> What you need to do
Which lines of the data below hold "rows"? Copy each of them.

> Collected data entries
::::::
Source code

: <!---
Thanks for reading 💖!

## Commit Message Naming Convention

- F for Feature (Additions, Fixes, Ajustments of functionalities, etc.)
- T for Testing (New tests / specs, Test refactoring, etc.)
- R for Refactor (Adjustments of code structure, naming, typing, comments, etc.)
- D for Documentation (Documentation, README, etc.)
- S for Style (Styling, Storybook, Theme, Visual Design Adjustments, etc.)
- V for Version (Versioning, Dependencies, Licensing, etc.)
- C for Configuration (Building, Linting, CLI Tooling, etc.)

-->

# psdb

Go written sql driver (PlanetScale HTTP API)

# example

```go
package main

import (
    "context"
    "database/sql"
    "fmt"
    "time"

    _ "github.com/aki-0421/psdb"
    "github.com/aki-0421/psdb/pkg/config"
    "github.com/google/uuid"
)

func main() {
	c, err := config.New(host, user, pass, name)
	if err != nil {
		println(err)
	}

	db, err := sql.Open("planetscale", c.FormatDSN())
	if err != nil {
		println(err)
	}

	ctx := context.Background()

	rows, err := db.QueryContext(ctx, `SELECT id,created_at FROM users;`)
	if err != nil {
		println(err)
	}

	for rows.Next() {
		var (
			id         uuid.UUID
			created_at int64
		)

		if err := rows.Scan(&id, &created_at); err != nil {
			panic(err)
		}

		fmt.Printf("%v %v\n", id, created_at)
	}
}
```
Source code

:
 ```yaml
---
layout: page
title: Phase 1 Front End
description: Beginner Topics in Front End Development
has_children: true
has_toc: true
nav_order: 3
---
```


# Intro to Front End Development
::::::
> Answer box
	rows, err := db.QueryContext(ctx, `SELECT id,created_at FROM users;`)
	for rows.Next() {
		if err := rows.Scan(&id, &created_at); err != nil {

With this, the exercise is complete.